As the children of Israel bear the burden of slavery in a land not their own, they cry out to God from the depths of their hearts. They know they do not belong in Egypt or even in Goshen. They know they are set apart, special…chosen – with a purposed history and an eternal future. But year after year, when things do not appear to go as planned, when life with their captors becomes more and more difficult, yet more and more familiar, some of them begin to wonder if anyone hears the stifled soul cries that only God can hear.
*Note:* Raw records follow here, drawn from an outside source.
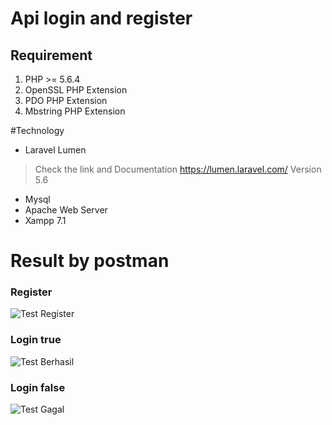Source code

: # Api login and register

## **Requirement**

1. PHP >= 5.6.4
2. OpenSSL PHP Extension
3. PDO PHP Extension
4. Mbstring PHP Extension

#Technology
 - Laravel Lumen
> Check the link and Documentation https://lumen.laravel.com/
> Version 5.6

 - Mysql
 - Apache Web Server
 - Xampp 7.1

# Result by postman

### Register

![Test Register](https://cdn1.imggmi.com/uploads/2018/5/23/7555cc1697491ea95714dd10f1d99545-full.png)

### Login true
![Test Berhasil](https://cdn1.imggmi.com/uploads/2018/5/23/24f40db988b8f0e1772446f9f90c4bbe-full.png)

### Login false
![Test Gagal](https://cdn1.imggmi.com/uploads/2018/5/23/bcd0a5993108132a6604d435f124b210-full.png)
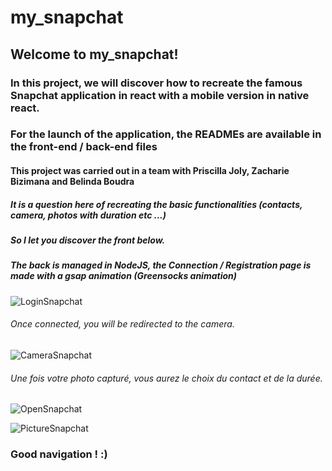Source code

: # my_snapchat
## Welcome to my_snapchat!
### In this project, we will discover how to recreate the famous Snapchat application in react with a mobile version in native react.

### For the launch of the application, the READMEs are available in the front-end / back-end files
#### This project was carried out in a team with Priscilla Joly, Zacharie Bizimana and Belinda Boudra
##### It is a question here of recreating the basic functionalities (contacts, camera, photos with duration etc ...)
##### So I let you discover the front below.

##### The back is managed in NodeJS, the Connection / Registration page is made with a gsap animation (Greensocks animation)
![LoginSnapchat](https://user-images.githubusercontent.com/60606478/84536140-819d0780-aced-11ea-8584-1214d72b9616.png)

###### Once connected, you will be redirected to the camera.

![CameraSnapchat](https://user-images.githubusercontent.com/60606478/84536143-8366cb00-aced-11ea-9828-337d90cadfa0.png)

###### Une fois votre photo capturé, vous aurez le choix du contact et de la durée.

![OpenSnapchat](https://user-images.githubusercontent.com/60606478/84536150-8497f800-aced-11ea-8db3-ebea0b214254.png)

![PictureSnapchat](https://user-images.githubusercontent.com/60606478/84536152-85c92500-aced-11ea-9a89-3675e667dbf6.png)


### Good navigation ! :)
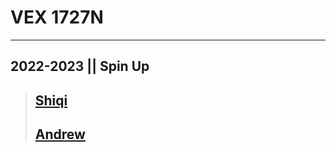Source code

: # **VEX 1727N**  


---
## 2022-2023 || Spin Up

> ##  [Shiqi](https://github.com/lumx7)
> ##  [Andrew](https://github.com/Panda248)
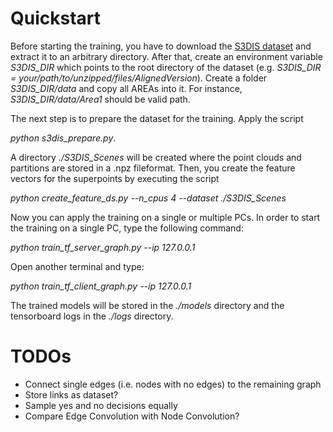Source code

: # Quickstart

Before starting the training, you have to download the [S3DIS dataset](http://buildingparser.stanford.edu/dataset.html) and extract it to an arbitrary directory. 
After that, create an environment variable *S3DIS_DIR* which points to the root directory of the dataset (e.g. *S3DIS_DIR = your/path/to/unzipped/files/AlignedVersion*). Create a folder *S3DIS_DIR/data* and copy all AREAs into it. For instance, *S3DIS_DIR/data/Area1* should be valid path.

The next step is to prepare the dataset for the training. Apply the script 

*python s3dis_prepare.py*. 

A directory *./S3DIS_Scenes* will be created where the point clouds and partitions are stored in a .npz fileformat. 
Then, you create the feature vectors for the superpoints by executing the script

*python create_feature_ds.py --n_cpus 4 --dataset ./S3DIS_Scenes*

Now you can apply the training on a single or multiple PCs. In order to start the training on a single PC, type the following command: 

*python train_tf_server_graph.py --ip 127.0.0.1*

Open another terminal and type: 

*python train_tf_client_graph.py --ip 127.0.0.1*

The trained models will be stored in the *./models* directory and the tensorboard logs in the *./logs* directory.

# TODOs

* Connect single edges (i.e. nodes with no edges) to the remaining graph
* Store links as dataset?
* Sample yes and no decisions equally
* Compare Edge Convolution with Node Convolution? 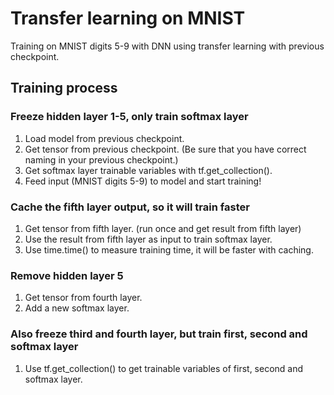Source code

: # Transfer learning on MNIST
Training on MNIST digits 5-9 with DNN using transfer learning with previous checkpoint.
## Training process
### Freeze hidden layer 1-5, only train softmax layer
1. Load model from previous checkpoint.
2. Get tensor from previous checkpoint. (Be sure that you have correct naming in your previous checkpoint.)
3. Get softmax layer trainable variables with tf.get_collection().
4. Feed input (MNIST digits 5-9) to model and start training!
### Cache the fifth layer output, so it will train faster
1. Get tensor from fifth layer. (run once and get result from fifth layer)
2. Use the result from fifth layer as input to train softmax layer.
3. Use time.time() to measure training time, it will be faster with caching.
### Remove hidden layer 5
1. Get tensor from fourth layer.
2. Add a new softmax layer.
### Also freeze third and fourth layer, but train first, second and softmax layer
1. Use tf.get_collection() to get trainable variables of first, second and softmax layer.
As Israelite mothers, like their mothers and grandmothers before them rock tiny brown babies with tired arms and worn-out expectations, they sing lullabies that do what lullabies do: bring comfort, peace and rest into little hearts until little bodies and perhaps even all those within the sound of the singer’s voice relax and rest in the arms of hope. Listen for a moment as Israel’s mothers sing:

O come, O come, Emmanuel,
And ransom captive Israel
That mourns in lonely exile here
Until the Son of God appear.

And listen as somewhere in the back of the house a father’s strong voice echoes expectancy as he sings of the promise his forefathers died believing in:

Rejoice! Rejoice! Emmanuel
Shall come to thee, O Israel!

This song of hope is carried on sound waves across galaxies and into the very throne room of the one and only I AM – Emmanuel. He is moved to move and the time has come to redeem these children of Israel. God begins to sing His own redemption song. It carries on the wind across miles and miles of desert wilderness until His voice is heard by a runaway murderer who responds by laying down his shoes and his pride and his self-conscious fears and picking up his staff and his faith in the ONE who is faithful to forgive his past sins and use his transformed life to stand bold in the face of Pharaoh and march a multitude of Israel’s grown kids across a dried-up river bed and into the Promised Land.

Remember the story from Exodus, Chapter 3?

Now Moses was keeping the flock of his father-in-law, Jethro, the priest of Midian, and he led his flock to the west side of the wilderness and came to Horeb, the mountain of God. And the angel of the Lord appeared to him in a flame of fire out of the midst of a bush. He looked, and behold, the bush was burning, yet it was not consumed. And Moses said, “I will turn aside to see this great sight, why the bush is not burned.” When the Lord saw that he turned aside to see, God called to him out of the bush, “Moses, Moses!” And he said, “Here I am.” Then he said, “Do not come near; take your sandals off your feet, for the place on which you are standing is holy ground.” And he said, “I am the God of your father, the God of Abraham, the God of Isaac, and the God of Jacob.” And Moses hid his face, for he was afraid to look at God.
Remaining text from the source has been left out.